Amazon Vice-President Russell Grandinetti noted in an interview with German news magazine Der Spiegel: “In the book market, only authors and readers are absolutely essential. For everyone else, there are both opportunities and risks.” Although the company does not like to discuss figures, it is now one of the largest producers of books on demand. However, the books are stuck in their own world and can only be purchased via Amazon.
Trend toward printed books
This is precisely where so-called distributors like BoD, Bowker, Epubli, Lulu.com, tredition, etc. have attempted to position themselves and offer authors a different business model. They include both electronic and print books in their catalogs, offering them for sale through all online channels but also in brick-and-mortar stores. "Self-publishing has become a relevant player," said Markus Fertig of MVB GmbH, a subsidiary of the German Publishers and Booksellers Association, at the fringe of the 2018 Frankfurt Book Fair. The umbrella association of the book industry supports the commitment of distributors to counteract "monopolization tendencies" in this area.
The individual platforms support the authors on their way to a successful book with a comprehensive range of services. The services range from cover design to copy-editing and proofreading through to sales and marketing. All the things that self-publishers have to take care of themselves when they work with Amazon.
Among distributors, the trend is leaning toward printed books. 95% of German-language self-publishers also publish their works as printed books – more than 20 percent even publish solely in print. At 5%, digital-only authors are the absolute minority. These figures were revealed by the 2016 European Self-Publishing Study.
And the indications have also been consistently positive in the US self-published book market.

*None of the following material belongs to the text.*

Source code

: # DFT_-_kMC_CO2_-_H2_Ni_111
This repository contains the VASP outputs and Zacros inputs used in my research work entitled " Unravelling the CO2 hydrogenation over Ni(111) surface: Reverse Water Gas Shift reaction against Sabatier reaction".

The number of such titles rose by 11% from 2015 to 2016. Looking at the five-year period from 2011 to 2016, the market grew by around 301%.
Publishers and booksellers find their role again
At first glance, it appeared that publishers and booksellers no longer have a role to play in the self-publishing business. But publishers seek out talented authors via the bestseller list and include them in their publishing program. However, most authors no longer want to forgo the opportunities of self-publishing, as it allows them the leeway for trying and implementing new ideas. This has given rise to the term “hybrid author”, which signifies authors who are at home in both worlds.
The book trade has also discovered the area to differentiate its range and attract new customers to its stores. As a result, all stakeholders in the book industry are now on the self-publishing train and attempting to profit from this trend. There are, therefore, no longer any obstacles to the dream of your own book.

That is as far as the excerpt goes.